Pictometry International Corp., a leader in geo-referenced aerial image capture and visual-centric data analytics, recently prevailed in a precedent-setting unanimous decision issued by the Connecticut Supreme Court addressing the interaction of federal copyright protection, trade secrets, and the Connecticut Freedom of Information Act. See Pictometry International Corporation v. Freedom of Information Commission, 307 Conn. 648, ___ A2d ___, 2012 Conn. LEXIS 5 (2013).  The case has ramifications for all copyright holders licensing intellectual property to government agencies.

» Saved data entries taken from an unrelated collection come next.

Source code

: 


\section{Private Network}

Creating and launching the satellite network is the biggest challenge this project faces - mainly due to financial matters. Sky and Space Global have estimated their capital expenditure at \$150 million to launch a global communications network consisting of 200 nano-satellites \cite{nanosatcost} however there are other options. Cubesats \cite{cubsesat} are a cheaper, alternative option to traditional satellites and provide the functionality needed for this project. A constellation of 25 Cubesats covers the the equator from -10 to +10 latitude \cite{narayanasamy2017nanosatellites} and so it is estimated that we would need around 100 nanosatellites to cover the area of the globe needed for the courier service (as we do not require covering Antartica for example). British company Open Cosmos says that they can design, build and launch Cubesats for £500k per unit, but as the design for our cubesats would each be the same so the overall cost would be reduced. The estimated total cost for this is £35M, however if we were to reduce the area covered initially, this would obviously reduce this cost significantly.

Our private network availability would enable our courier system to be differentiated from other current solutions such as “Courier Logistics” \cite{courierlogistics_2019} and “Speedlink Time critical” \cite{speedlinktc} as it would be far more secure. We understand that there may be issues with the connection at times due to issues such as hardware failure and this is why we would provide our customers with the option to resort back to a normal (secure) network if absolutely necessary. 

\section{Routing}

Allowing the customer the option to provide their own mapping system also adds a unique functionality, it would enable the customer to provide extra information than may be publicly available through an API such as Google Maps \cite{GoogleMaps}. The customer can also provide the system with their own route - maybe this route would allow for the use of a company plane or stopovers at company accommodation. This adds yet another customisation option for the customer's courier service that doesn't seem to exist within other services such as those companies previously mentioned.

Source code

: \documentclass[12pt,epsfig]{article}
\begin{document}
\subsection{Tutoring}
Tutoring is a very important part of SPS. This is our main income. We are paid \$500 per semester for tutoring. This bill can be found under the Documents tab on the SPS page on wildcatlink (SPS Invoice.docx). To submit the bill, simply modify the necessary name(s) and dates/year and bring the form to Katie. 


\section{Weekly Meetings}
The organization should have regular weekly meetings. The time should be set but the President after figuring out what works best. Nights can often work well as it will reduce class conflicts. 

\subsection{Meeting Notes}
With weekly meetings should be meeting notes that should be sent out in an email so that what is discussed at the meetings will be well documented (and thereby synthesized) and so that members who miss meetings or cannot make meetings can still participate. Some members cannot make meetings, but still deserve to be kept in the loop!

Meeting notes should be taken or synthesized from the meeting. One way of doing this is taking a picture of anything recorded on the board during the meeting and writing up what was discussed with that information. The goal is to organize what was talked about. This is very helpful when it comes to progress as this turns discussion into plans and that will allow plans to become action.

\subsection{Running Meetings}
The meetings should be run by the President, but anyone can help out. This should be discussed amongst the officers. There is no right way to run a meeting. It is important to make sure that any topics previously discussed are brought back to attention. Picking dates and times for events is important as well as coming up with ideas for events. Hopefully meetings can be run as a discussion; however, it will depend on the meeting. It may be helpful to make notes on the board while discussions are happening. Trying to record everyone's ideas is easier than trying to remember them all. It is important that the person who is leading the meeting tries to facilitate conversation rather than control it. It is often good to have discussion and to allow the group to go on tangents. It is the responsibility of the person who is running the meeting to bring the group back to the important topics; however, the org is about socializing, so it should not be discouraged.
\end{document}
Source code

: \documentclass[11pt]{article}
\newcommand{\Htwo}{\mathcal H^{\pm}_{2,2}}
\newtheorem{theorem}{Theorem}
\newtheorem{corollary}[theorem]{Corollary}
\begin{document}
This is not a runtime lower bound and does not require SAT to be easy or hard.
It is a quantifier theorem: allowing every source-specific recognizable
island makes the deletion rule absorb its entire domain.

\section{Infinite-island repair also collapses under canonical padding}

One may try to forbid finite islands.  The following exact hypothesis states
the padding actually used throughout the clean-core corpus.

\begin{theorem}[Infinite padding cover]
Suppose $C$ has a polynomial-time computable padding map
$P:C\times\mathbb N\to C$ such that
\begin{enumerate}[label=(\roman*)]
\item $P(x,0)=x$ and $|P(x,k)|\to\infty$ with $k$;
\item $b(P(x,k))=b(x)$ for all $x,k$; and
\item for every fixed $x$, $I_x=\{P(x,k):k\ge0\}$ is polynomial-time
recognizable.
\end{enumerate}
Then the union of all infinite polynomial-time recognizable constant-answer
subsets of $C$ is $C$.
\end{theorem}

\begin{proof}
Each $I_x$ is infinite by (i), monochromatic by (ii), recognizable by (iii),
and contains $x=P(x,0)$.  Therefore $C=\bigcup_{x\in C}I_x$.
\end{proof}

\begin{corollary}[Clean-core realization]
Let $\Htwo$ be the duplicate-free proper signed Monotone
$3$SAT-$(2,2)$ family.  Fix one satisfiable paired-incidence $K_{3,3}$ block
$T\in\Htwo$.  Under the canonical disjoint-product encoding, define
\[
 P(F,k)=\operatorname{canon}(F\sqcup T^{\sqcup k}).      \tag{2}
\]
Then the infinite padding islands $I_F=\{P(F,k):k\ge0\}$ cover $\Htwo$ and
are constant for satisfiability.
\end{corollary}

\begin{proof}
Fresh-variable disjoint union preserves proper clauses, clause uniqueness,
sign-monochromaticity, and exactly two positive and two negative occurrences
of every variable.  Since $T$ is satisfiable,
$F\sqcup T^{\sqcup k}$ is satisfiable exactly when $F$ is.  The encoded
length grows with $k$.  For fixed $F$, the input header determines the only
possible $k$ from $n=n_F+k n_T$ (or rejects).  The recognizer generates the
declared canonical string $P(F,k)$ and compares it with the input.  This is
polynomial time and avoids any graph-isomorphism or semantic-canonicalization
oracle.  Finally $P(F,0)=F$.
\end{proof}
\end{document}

This case is the first in the nation to examine the interplay between a citizen’s right to copy or obtain a copy of public records and the limitations placed upon such rights by federal copyright law.  Issues of first impression include: (1) whether Connecticut’s Freedom of Information Act (FOIA) is preempted by the Copyright Act to the extent that FOIA permits the copying and distribution of copyrighted materials without the permission of the copyright owner, and (2) even if preemption applies, whether the “fair use” doctrine may be used to override the copyright owner’s rights under the Copyright act and to permit the copying and distribution of copyrighted materials without the permission of the copyright owner.   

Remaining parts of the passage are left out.